The Iowa Court of Appeals has ruled a former Drake University law student’s civil lawsuit against the school, for allegedly denying her access to classes because she was training a service dog, can move forward.
Nicole Shumate began attending Drake’s Law School in 2006 and graduated in 2009. In 2006 she also founded Paws & Effect, a non-profit that trains service and therapy dogs.
Shumate says in September of 2009 she was notified by the law school dean that, “access to law school facilities with a service dog in training would not be tolerated per the university policy.” She also claims the law school created a “poisonous learning environment” by directing hostility towards her.
In 2011, Shumate filed a lawsuit arguing the University violated Iowa Code chapter 216C, which covers the rights of disabled persons as well as those who train assistance animals. Drake University defended its actions claiming that part of the Iowa Code did not give Shumate the “private right” to sue civilly, because the penalty for a conviction of violating the statute is a simple misdemeanor. The lawsuit was dismissed in district court.
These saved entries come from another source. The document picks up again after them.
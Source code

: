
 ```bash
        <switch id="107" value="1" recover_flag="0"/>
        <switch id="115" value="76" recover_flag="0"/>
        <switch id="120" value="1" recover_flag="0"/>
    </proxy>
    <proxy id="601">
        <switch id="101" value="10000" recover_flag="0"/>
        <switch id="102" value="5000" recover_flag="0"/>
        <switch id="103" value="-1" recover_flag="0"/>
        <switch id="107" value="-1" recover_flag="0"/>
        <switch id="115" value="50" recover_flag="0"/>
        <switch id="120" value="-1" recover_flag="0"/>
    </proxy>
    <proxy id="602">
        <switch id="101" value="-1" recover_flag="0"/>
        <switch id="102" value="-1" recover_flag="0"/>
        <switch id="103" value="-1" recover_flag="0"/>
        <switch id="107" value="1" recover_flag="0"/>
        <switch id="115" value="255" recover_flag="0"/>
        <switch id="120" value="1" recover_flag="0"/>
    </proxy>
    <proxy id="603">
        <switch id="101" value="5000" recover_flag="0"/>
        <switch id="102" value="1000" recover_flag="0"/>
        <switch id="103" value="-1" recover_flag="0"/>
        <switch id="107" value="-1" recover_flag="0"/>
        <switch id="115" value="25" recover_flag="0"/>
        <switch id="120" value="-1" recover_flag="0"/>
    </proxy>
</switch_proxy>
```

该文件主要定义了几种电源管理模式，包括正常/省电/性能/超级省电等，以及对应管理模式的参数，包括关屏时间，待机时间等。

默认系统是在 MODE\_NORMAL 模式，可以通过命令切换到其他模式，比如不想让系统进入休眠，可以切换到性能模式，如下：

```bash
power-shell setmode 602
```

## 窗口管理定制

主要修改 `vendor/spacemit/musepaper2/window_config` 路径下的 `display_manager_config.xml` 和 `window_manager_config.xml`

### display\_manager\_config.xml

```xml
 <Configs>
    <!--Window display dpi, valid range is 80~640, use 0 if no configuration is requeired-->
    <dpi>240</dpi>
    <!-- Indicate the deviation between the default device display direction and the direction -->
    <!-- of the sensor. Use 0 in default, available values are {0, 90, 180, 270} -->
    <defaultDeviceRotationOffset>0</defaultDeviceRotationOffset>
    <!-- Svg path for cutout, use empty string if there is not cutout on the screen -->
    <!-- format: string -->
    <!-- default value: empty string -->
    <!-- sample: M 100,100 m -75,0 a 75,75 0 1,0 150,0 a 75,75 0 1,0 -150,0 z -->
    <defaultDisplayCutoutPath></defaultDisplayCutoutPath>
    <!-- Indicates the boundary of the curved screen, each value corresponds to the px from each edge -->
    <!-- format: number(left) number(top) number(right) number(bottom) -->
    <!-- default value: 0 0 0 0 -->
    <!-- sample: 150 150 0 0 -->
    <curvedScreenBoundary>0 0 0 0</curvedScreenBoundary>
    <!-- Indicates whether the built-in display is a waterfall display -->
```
An appeal was filed and Wednesday the Iowa Court of Appeals released its decision in the case. The court is reversing the district court’s dismissal and remanding the case for further action. In its ruling, the court cited legislative intent and says there is an “implication the legislature intended citizens afforded rights under chapter 216C to be able to seek civil redress when those rights are violated.”
Shumate says she is happy with the court’s decision.